Jimmy Yeager speaks to locals on the balcony of Jimmy’s on the final Food and Wine weekend for the restaurant on Sunday, Sept. 12, 2021. (Kelsey Brunner/The Aspen Times)

But where do I eat now?

People asked that question when the Steak Pit closed in 2010, when Little Annie’s did in 2016, then the Red Onion in 2020 and Jimmy’s an American Restaurant & Grill in September. Aspen resident Ruth Harrison, writing to local newspapers, concluded her letter about L’Hostaria Ristorante’s closing last week with the same line, “but where do I eat now?

Aspen’s menu of restaurants hasn’t just been tinkered with since the pandemic broke in late March 2020. Remade is more like it, the seismic shift evident through the arrival of out-of-town restaurant owner/investors and the continued loss of locally owned and popular standbys, with affordable options becoming an increasingly endangered species.



“The whole town is changing, and it gets harder and harder to survive,” said Mark Tye, who worked 35 years in Aspen’s service industry. These days he’s an observer. “Corporate ownership is a totally different mentality than local ownership.”

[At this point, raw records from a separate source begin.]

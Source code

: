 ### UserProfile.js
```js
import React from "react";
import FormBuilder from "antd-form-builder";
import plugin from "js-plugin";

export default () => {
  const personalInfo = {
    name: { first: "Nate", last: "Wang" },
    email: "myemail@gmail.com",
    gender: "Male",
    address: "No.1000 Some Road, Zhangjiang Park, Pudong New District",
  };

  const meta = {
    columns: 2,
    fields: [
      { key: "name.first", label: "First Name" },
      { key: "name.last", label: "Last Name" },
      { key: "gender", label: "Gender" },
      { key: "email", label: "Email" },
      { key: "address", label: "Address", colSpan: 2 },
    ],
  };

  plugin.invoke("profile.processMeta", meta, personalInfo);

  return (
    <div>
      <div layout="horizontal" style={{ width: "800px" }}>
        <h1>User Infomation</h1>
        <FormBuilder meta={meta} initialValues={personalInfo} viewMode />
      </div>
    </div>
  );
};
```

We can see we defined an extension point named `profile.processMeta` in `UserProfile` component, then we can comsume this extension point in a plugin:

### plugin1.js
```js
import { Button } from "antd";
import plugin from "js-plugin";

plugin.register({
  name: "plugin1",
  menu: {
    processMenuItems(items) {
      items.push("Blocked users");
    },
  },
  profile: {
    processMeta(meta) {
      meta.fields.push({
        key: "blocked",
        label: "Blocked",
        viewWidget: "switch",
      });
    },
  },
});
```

Aspen still has plenty of locally run restaurants, and Tye worked at one of them — Mezzaluna. But be it Boogie’s Diner, Wienerstube‚ La Cocina, Cooper Street Pier, Pinions, The Chart House, Rustique, Shlomo’s or Main Street Bakery — and many others that have closed since 2000 — all were locally owned, and guests had a good chance of being personally greeted by the owner, with some of those initial handshakes blossoming into friendships (and repeat visits).



There have been exits among chain locations, too, over recent years. Ruth’s Chris Steakhouse, popular in metropolitan cities, was a bust and closed in 2009. Casa Tua operates there now. McDonald’s shuttered in 2016 and was replaced by a yoga studio. Domino’s left around the time the pandemic hit in 2020.

The wrecking ball came for buildings that had housed popular restaurants: The Boogie’s building was remodeled; Wienerstube’s old Hyman Avenue address is now retail and office space; La Cocina’s spot was razed and replaced with new restaurant space on the 300 block of East Hopkins Avenue, also known as “Restaurant Row”; the Dancing Bear complex occupies the former Chart House space; and Main Street Bakery is an unfinished project that developer Mark Hunt has said he wants occupied by a diner.

Other than the old Main Street Bakery location, there just aren’t any restaurant spaces available in Aspen, unless current restaurant tenants will sub-let their space to a new restaurant, and maybe sell their business as well.

“The only way to get in now is to buy someone out,” said Karen Setterfield, who brokers commercial space downtown. “There’s no space waiting there.”

Liquor license applications offer insight into what kind of money it takes to get a restaurant going in Aspen.

Tatanka Western Bistro closed earlier this year, making way for another restaurant that will open in its place this winter. (Rick Carroll/Aspen Times Weekly)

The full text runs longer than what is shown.